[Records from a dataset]
────────

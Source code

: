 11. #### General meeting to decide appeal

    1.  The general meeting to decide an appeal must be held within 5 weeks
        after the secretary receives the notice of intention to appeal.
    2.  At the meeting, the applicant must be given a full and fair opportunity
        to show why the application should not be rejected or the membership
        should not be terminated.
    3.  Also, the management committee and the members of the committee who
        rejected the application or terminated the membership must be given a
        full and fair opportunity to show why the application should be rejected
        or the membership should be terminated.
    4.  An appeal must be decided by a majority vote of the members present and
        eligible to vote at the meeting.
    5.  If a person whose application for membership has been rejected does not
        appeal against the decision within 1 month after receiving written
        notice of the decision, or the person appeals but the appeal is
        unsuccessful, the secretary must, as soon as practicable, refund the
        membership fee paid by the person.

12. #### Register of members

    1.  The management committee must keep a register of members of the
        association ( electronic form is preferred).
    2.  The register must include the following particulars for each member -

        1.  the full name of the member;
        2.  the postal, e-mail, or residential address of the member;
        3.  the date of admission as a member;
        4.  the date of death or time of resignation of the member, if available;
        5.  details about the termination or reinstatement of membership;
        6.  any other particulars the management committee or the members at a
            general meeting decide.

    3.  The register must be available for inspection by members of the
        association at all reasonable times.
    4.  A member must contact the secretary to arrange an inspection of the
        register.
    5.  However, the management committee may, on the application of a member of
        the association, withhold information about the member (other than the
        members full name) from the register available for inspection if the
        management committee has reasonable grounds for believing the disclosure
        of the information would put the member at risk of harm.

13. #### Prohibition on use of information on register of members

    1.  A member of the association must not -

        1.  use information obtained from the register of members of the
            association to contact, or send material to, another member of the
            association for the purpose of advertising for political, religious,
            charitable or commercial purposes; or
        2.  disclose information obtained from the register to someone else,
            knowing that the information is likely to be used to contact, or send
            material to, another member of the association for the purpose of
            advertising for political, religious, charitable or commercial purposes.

────────

> What to do
The entries shown above should be copied out word for word.

> Final answer
Source code

: 11. #### General meeting to decide appeal

    1.  The general meeting to decide an appeal must be held within 5 weeks
        after the secretary receives the notice of intention to appeal.
    2.  At the meeting, the applicant must be given a full and fair opportunity
        to show why the application should not be rejected or the membership
        should not be terminated.
    3.  Also, the management committee and the members of the committee who
        rejected the application or terminated the membership must be given a
        full and fair opportunity to show why the application should be rejected
        or the membership should be terminated.
    4.  An appeal must be decided by a majority vote of the members present and
        eligible to vote at the meeting.
    5.  If a person whose application for membership has been rejected does not
        appeal against the decision within 1 month after receiving written
        notice of the decision, or the person appeals but the appeal is
        unsuccessful, the secretary must, as soon as practicable, refund the
        membership fee paid by the person.

12. #### Register of members

    1.  The management committee must keep a register of members of the
        association ( electronic form is preferred).
    2.  The register must include the following particulars for each member -

        1.  the full name of the member;
        2.  the postal, e-mail, or residential address of the member;
        3.  the date of admission as a member;
        4.  the date of death or time of resignation of the member, if available;
        5.  details about the termination or reinstatement of membership;
        6.  any other particulars the management committee or the members at a
            general meeting decide.

    3.  The register must be available for inspection by members of the
        association at all reasonable times.
    4.  A member must contact the secretary to arrange an inspection of the
        register.
    5.  However, the management committee may, on the application of a member of
        the association, withhold information about the member (other than the
        members full name) from the register available for inspection if the
        management committee has reasonable grounds for believing the disclosure
        of the information would put the member at risk of harm.

13. #### Prohibition on use of information on register of members

    1.  A member of the association must not -

        1.  use information obtained from the register of members of the
            association to contact, or send material to, another member of the
            association for the purpose of advertising for political, religious,
            charitable or commercial purposes; or
        2.  disclose information obtained from the register to someone else,
            knowing that the information is likely to be used to contact, or send
            material to, another member of the association for the purpose of
            advertising for political, religious, charitable or commercial purposes.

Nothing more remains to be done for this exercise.